**Information shown**
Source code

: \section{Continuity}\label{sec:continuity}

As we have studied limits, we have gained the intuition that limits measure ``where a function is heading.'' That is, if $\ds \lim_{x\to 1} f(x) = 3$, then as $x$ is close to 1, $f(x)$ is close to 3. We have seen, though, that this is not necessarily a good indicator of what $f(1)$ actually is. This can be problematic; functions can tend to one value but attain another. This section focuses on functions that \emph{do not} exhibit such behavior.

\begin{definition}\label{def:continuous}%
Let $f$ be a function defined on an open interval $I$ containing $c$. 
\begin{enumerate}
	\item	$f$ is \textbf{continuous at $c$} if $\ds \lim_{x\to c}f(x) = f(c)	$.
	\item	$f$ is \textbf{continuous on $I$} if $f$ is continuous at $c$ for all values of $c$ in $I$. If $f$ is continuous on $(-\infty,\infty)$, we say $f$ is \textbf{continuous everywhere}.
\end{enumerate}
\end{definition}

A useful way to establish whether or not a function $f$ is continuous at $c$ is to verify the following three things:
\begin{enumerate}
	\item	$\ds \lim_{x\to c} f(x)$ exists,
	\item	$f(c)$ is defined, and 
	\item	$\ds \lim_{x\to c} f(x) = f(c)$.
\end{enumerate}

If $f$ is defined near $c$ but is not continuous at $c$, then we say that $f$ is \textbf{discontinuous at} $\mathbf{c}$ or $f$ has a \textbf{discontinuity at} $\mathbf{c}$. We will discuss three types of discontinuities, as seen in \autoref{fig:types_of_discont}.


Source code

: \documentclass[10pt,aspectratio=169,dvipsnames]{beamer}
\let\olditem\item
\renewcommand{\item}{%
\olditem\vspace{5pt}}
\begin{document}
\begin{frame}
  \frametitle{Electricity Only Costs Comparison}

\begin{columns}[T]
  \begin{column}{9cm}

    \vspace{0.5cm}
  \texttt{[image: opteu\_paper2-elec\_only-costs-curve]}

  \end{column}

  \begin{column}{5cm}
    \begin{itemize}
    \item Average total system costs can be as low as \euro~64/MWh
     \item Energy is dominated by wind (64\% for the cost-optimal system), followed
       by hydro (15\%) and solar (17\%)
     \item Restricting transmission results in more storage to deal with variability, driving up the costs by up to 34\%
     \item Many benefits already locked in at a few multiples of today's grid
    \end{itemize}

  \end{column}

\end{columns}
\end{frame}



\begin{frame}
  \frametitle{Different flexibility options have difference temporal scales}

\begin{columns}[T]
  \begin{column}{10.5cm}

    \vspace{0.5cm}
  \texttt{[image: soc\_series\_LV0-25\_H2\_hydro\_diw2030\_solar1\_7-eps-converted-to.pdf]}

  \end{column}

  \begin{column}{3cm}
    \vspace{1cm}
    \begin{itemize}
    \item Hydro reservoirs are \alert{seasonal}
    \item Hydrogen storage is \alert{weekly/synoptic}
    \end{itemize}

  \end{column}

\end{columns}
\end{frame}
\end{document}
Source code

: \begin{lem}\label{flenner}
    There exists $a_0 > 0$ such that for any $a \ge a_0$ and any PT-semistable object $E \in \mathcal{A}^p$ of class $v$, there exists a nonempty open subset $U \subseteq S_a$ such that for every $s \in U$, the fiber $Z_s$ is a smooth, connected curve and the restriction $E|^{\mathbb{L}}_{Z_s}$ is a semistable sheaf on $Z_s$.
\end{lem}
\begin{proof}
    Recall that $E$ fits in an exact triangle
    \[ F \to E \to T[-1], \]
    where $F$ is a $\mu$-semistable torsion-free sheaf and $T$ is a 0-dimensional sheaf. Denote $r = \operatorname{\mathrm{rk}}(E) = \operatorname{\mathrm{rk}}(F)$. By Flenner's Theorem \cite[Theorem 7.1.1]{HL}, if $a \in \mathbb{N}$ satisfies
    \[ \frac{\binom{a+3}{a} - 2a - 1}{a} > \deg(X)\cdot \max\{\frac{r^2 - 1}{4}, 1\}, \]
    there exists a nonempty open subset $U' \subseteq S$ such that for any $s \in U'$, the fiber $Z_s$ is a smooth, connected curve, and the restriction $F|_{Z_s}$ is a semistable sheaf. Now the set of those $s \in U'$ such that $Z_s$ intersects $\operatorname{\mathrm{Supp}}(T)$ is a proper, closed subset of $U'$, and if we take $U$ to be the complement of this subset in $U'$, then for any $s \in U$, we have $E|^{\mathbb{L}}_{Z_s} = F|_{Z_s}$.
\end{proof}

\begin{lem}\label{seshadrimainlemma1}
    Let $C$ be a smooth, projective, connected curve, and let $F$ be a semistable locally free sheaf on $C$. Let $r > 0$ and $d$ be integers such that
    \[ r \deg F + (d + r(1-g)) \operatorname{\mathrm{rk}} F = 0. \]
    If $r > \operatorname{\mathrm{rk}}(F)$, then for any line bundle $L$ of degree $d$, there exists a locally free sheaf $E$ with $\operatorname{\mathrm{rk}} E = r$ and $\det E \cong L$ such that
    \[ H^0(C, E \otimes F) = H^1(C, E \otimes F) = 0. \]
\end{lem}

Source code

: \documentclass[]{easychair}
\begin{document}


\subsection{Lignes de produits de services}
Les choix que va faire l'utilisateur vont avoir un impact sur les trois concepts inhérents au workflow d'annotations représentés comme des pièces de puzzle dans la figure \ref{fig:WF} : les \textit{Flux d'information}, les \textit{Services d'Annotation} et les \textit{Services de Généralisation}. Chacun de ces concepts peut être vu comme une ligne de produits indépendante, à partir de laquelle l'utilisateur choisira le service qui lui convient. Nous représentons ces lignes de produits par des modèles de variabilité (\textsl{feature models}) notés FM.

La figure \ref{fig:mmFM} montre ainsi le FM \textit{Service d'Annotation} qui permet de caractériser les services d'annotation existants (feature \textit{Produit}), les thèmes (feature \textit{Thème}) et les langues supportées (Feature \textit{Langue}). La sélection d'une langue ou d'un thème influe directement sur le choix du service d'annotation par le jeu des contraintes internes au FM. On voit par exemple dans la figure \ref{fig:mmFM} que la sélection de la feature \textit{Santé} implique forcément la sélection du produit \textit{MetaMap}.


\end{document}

**Problem details**
Emit, unaltered, the lines from the top of the listing down through the line that holds "As we have studied"; emit nothing else.

**Response**
Source code

: \section{Continuity}\label{sec:continuity}

As we have studied limits, we have gained the intuition that limits measure ``where a function is heading.'' That is, if $\ds \lim_{x\to 1} f(x) = 3$, then as $x$ is close to 1, $f(x)$ is close to 3. We have seen, though, that this is not necessarily a good indicator of what $f(1)$ actually is. This can be problematic; functions can tend to one value but attain another. This section focuses on functions that \emph{do not} exhibit such behavior.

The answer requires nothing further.